— WHAT YOU NEED TO DO —
Please filter the entries for the word "limit" and copy every line that has it.

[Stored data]
━━━━
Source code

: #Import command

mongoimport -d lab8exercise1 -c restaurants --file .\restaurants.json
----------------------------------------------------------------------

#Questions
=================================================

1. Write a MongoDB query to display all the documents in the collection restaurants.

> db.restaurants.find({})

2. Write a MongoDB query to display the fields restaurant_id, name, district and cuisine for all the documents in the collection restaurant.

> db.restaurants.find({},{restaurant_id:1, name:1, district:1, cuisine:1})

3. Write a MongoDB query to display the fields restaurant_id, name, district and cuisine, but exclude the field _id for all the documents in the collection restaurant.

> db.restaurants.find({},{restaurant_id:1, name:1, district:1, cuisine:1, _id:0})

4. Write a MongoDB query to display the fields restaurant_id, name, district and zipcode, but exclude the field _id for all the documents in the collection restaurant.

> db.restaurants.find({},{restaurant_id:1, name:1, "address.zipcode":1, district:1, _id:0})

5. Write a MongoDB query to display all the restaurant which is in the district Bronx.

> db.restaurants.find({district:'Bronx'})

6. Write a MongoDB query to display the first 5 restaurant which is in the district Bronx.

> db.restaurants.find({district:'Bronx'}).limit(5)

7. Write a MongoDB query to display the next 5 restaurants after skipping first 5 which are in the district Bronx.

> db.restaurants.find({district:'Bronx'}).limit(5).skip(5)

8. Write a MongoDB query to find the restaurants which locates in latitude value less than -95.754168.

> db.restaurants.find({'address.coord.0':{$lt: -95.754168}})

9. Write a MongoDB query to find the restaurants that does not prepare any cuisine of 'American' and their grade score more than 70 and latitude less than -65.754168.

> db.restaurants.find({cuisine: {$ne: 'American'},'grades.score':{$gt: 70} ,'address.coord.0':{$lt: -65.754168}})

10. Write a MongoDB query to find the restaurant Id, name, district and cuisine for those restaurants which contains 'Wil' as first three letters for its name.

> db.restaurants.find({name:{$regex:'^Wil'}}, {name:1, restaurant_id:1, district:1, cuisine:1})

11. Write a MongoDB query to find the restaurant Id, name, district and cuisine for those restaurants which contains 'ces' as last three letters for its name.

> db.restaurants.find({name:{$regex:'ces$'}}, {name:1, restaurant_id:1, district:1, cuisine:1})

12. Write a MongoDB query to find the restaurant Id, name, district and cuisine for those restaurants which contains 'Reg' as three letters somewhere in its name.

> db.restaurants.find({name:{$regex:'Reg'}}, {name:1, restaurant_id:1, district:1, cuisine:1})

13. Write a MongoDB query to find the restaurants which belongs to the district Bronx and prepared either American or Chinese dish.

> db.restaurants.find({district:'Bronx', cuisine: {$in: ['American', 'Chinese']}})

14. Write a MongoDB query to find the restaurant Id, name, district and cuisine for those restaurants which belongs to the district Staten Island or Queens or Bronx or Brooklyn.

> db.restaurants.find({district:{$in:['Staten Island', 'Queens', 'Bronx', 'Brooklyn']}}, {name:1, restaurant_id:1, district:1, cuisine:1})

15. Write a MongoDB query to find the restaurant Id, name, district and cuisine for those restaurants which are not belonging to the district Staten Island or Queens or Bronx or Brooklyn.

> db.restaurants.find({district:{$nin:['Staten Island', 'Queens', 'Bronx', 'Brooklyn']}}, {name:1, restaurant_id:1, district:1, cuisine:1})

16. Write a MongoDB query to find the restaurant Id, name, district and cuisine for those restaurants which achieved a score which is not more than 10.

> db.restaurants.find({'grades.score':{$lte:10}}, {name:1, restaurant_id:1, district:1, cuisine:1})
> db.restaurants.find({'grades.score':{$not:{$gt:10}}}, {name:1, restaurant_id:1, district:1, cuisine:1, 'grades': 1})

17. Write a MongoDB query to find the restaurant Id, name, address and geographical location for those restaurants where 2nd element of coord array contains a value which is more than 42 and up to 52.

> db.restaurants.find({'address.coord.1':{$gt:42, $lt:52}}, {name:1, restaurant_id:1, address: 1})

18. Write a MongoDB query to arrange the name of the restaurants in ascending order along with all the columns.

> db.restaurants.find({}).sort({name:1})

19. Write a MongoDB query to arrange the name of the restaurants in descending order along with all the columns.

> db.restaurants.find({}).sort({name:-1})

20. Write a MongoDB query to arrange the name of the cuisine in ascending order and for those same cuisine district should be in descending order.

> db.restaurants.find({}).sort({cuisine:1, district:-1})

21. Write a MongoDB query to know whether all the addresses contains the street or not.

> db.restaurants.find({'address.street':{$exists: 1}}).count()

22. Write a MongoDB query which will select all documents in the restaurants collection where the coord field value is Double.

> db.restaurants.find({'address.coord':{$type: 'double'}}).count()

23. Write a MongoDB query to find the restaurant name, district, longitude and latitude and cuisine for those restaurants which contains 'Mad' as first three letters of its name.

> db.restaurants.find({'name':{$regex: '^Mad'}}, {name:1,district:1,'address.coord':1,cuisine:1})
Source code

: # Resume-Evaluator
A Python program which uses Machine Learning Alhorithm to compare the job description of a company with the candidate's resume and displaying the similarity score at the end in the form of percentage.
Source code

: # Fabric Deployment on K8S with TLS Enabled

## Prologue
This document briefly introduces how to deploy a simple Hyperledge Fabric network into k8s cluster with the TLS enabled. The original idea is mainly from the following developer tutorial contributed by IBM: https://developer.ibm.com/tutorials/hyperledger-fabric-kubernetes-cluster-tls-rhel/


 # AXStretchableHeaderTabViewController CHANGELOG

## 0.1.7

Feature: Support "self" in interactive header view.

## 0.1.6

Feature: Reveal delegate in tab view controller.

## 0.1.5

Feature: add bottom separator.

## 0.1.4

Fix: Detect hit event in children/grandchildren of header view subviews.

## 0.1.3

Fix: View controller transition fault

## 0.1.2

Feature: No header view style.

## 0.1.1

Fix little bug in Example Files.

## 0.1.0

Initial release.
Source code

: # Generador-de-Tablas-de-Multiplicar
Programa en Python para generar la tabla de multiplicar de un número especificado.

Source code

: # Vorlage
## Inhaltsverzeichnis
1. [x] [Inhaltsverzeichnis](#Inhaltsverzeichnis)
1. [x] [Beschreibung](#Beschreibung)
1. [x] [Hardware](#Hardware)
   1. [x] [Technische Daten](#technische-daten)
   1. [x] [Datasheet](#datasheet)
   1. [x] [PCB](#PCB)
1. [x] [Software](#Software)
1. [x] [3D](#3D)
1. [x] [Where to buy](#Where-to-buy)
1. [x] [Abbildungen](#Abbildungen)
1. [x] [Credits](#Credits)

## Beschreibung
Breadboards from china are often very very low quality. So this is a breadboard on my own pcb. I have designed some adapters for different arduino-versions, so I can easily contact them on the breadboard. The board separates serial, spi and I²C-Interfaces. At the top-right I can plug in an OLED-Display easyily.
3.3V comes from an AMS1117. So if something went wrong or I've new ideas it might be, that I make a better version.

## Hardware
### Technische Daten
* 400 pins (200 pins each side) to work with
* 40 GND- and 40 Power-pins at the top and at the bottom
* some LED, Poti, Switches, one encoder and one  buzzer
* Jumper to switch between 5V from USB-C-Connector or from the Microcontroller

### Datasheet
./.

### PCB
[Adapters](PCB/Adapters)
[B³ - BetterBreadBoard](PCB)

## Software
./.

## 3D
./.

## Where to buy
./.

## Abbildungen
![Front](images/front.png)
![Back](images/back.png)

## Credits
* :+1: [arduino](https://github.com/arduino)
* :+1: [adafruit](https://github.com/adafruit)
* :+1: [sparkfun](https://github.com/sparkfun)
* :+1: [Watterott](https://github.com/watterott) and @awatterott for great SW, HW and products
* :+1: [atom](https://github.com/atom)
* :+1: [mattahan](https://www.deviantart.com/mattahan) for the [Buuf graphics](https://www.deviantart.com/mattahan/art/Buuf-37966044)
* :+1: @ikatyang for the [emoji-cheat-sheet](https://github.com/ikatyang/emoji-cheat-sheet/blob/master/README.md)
━━━━
— WORKED SOLUTION —
> db.restaurants.find({district:'Bronx'}).limit(5)
> db.restaurants.find({district:'Bronx'}).limit(5).skip(5)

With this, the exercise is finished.